Artikelen

Package generation with SSIS - an overview

SSIS

Package generation with SSIS - an overview

Although you can hardly ignore BIML (with bloggers like Cathrine Wilhelmsen and Bill Fellows sharing good stuff), there are still other options for package generation in SSIS. While enjoying a small conversation on LinkedIn about the automation options, I suddenly remembered still having a slidedeck from a presentation I gave early 2014.

Please note that these are my early views on Biml, dating from end-2013. Please do not base any decisions on this: things are outdated (BimlExpress now provides free syntax highlighting for BimlScript inside Visual Studio; BimlT files can alter existing packages) and technology descriptions may not be 100% accurate (nothing confirmed by Varigence)

The presentation was about SSIS 2012, so not everything will work the same way in SSIS 2014+. For example: from what I've heard, EzAPI doesn't have support for SQL Server 2014+. I'm planning to write an update shortly, but meanwhile this might prove useful for gathering a high-level overview.

Several products are available for Data Warehouse automation in SQL Server.
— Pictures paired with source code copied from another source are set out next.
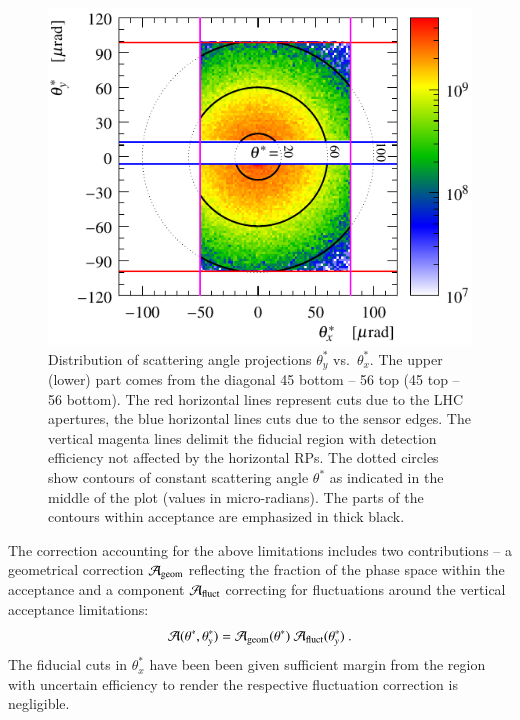 \begin{figure}
\begin{center}
\includegraphics{fig/acc_corr_phi_lab.pdf}
\caption{%
Distribution of scattering angle projections $\theta_y^*$ vs.~$\theta_x^*$. The upper (lower) part comes from the diagonal 45 bottom -- 56 top (45 top -- 56 bottom). The red horizontal lines represent cuts due to the LHC apertures, the blue horizontal lines cuts due to the sensor edges. The vertical magenta lines delimit the fiducial region with detection efficiency not affected by the horizontal RPs. The dotted circles show contours of constant scattering angle $\theta^*$ as indicated in the middle of the plot (values in micro-radians). The parts of the contours within acceptance are emphasized in thick black.
}
\label{fig:acc corr princ}
\end{center}
\end{figure}

The correction accounting for the above limitations includes two contributions -- a geometrical correction ${\cal A}_{\rm geom}$ reflecting the fraction of the phase space within the acceptance and a component ${\cal A}_{\rm fluct}$ correcting for fluctuations around the vertical acceptance limitations:
\begin{equation}
{\cal A}(\theta^*, \theta_y^*) = {\cal A}_{\rm geom}(\theta^*)\ {\cal A}_{\rm fluct}(\theta_y^*)\ .
\end{equation}
The fiducial cuts in $\theta_x^*$ have been been given sufficient margin from the region with uncertain efficiency to render the respective fluctuation correction is negligible.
Examples are Quipu (Data Vault), LeapFrogBI (Dimensional Model) and BI Accelerator (although they haven't posted anything since 2012). Besides, almost all BI consultancy firms seem to have developed their own fancy ETL / DWH generator. I won't digress into these products, but focus on the frameworks you can use to create these automation tasks instead.

In short, there are three (four) well-known ways to create SSIS-packages programatically:

  • SSIS Automation API
  • EzAPI
  • BIML
  • (Writing out SSIS packages directly - which has become somewhat easier starting with SSIS 2012)
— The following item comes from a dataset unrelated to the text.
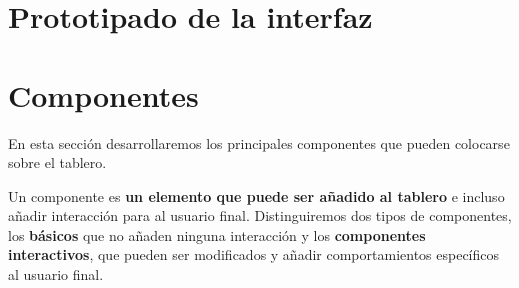 \section{Prototipado de la interfaz}

\section{Componentes}


En esta sección desarrollaremos los principales componentes que pueden colocarse sobre el tablero. 

Un componente es \textbf{un elemento que puede ser añadido al tablero} e incluso añadir interacción para al usuario final. Distinguiremos dos tipos de componentes, los \textbf{básicos} que no añaden ninguna interacción y los \textbf{componentes interactivos}, que pueden ser modificados y añadir comportamientos específicos al usuario final.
SSIS Automation API uses the SSIS Object Model to perform tasks in packages - AFAIK this is what Visual Studio uses in the background to create your packages (which doesn't mean that everything that Visual Studio does is available via the API - things like detecting column names and file structures aren't, for example). You can access the SSIS Automation API and write code against it in .Net (C# or VB).

Writing code in the Automation API isn't the most modern way of interacting with an API. While the Task Flow is still readable, handling Data Flows feels quite cumbersome..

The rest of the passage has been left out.